In Amarin Pharma, Inc. v. FDA, No. 1:15-cv-03588 (S.D.N.Y. Aug. 7, 2015), the issues surrounded proposed statements by the company concerning its Vascepa®, an omega-3 fatty acid, approved in 2012 as an adjunct to diet to reduce triglyceride levels in adults with severe hypertriglyceridemia. The FDA had entered into an SPA (Special Protocol Assessment) with the company for an expanded use. Amarin believed it had satisfied all of FDA’s requirements to obtain approval of Vascepa® for persistently high triglycerides pursuant to the SPA.  But FDA warned that any effort by Amarin to market Vascepa® for the proposed supplemental use could constitute misbranding under FDCA.

The company sued, arguing that the threat of prosecution for misbranding has a chilling effect on commercial speech protected by the First Amendment. It sought an injunction prohibiting the FDA from bringing a misbranding action for Amarin’s truthful and non-misleading statements regarding Vascepa® directly to healthcare professionals—not in direct-to-consumer advertising.  Specifically the company wanted to affirm its right to disseminate study results; report supportive but not conclusive research shows that their product may reduce the risk of coronary heart disease; and distribute reprints of peer-reviewed scientific publications relevant to the reduction of the risk of coronary heart disease.  The company was willing to do this along with “contemporaneous disclosures” to ensure that the messages Amarin communicated to doctors concerning the use of Vascepa® in patients with persistently high triglycerides was not misleading.  The FDA did not agree, and attempted to distinguish Caronia as fact-bound, turning on the particular jury instructions given in that trial.

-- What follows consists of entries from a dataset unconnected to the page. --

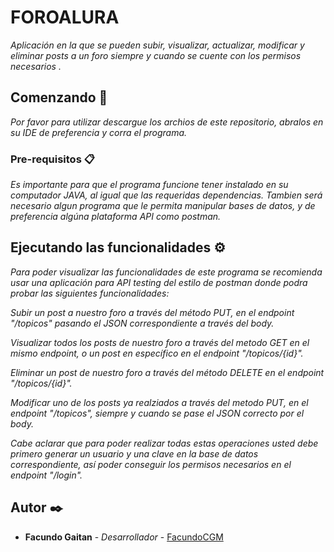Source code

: # FOROALURA

_Aplicación en la que se pueden subir, visualizar, actualizar, modificar y eliminar posts a un foro siempre y cuando se cuente con los permisos necesarios ._

## Comenzando 🚀

_Por favor para utilizar descargue los archios de este repositorio, abralos en su IDE de preferencia y corra el programa._

### Pre-requisitos 📋

_Es importante para que el programa funcione tener instalado en su computador JAVA, al igual que las requeridas dependencias. Tambien será necesario algun programa que le permita manipular bases de datos, y de preferencia algúna plataforma API como postman._

## Ejecutando las funcionalidades ⚙️

_Para poder visualizar las funcionalidades de este programa se recomienda usar una aplicación para API testing del estilo de postman donde podra probar las siguientes funcionalidades:_

_Subir un post a nuestro foro a través del método PUT, en el endpoint "/topicos" pasando el JSON correspondiente a través del body._

_Visualizar todos los posts de nuestro foro a través del metodo GET en el mismo endpoint, o un post en específico en el endpoint "/topicos/{id}"._

_Eliminar un post de nuestro foro a través del método DELETE en el endpoint "/topicos/{id}"._

_Modificar uno de los posts ya realziados a través del metodo PUT, en el endpoint "/topicos", siempre y cuando se pase el JSON correcto por el body._

_Cabe aclarar que para poder realizar todas estas operaciones usted debe primero generar un usuario y una clave en la base de datos correspondiente, así poder conseguir los permisos necesarios en el endpoint "/login"._

## Autor ✒️

* **Facundo Gaitan** - *Desarrollador* - [FacundoCGM](https://github.com/FacundoCGM)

Judge Paul A. Engelmayer rejected FDA’s interpretation of Caronia: the FDA may not bring such an action based on truthful promotional speech alone, consistent with the First Amendment.  Misbranding is not analogous to speech crimes of jury tampering, blackmail, or insider trading. “Where the speech at issue consists of truthful and non-misleading speech promoting the off-label use of an FDA-approved drug, such speech, under Caronia, cannot be the act upon which an action for misbranding is based.”  

The court then evaluated and ruled on each of Amarin’s proposed off-label statements concerning Vascepa® along with FDA’s responses.  The “agreed-upon statements and disclosures” (e.g., statements concerning the results of the key study; statements, along with the proposed contemporaneous disclosures) were “based on current information, truthful and non-misleading.”
The “contested disclosures” such as “not-approved for” language were handled through a court-crafted, revised disclosure. The proposed cardiovascular disease claim, as revised during litigation, given its qualified phrasing and its acceptance elsewhere by the FDA, was found by the court to be presently truthful and non-misleading.

The court did mention some caveats: A manufacturer that leaves its sales force at liberty to communicate unscripted with doctors about off-label use of an approved drug invites a misbranding action if false or misleading (e.g., one-sided or incomplete) representations result. Caronia leaves the FDA free to act against such lapses. The dynamic nature of science and medicine is that knowledge is ever-advancing. A statement that is fair and balanced today may become incomplete or otherwise misleading in the future as new studies are done and new data is acquired. So, said the court, Amarin bears the responsibility, going forward, of assuring that its communications to doctors regarding off-label use of Vascepa® remain truthful and non-misleading.

Rather than appeal, the government worked towards a settlement.  Under its terms, the FDA agrees to be bound by the court's conclusion that Amarin may engage in truthful and nonmisleading speech promoting the off-label use of the drug.  The company committed t ensure that it stays current on evolving science and updates its promotional statements accordingly.  The settlement agreement also provides for a procedure by which the FDA will give advance review to as many as two promotional communications annually for off-label uses of Vascepa, along with a timetable and process for resolving any concerns that the FDA may have about those new communications.

 

A copy of the settlement here.

 

 

Stay in Amarin Extended

The court recently extended its stay of the proceedings in Amarin Pharma Inc.'s suit against the FDA challenging threatened agency action concerning the alleged promotion of drugs for off-label uses See Amarin Pharma, Inc. v. FDA, No. 15-cv-3588 (S.D.N.Y.,  order 10/30/15).  The stay to December 17th is reportedly to give the parties more time to engage in settlement discussions. This one remains a case to watch for those in the pharma practice area.

First Amendment doctrine, and its relationship to the FDCA, has changed dramatically since the FDCA and many of its implementing regulations were adopted.  And one may question whether the FDA has kept up with these changes.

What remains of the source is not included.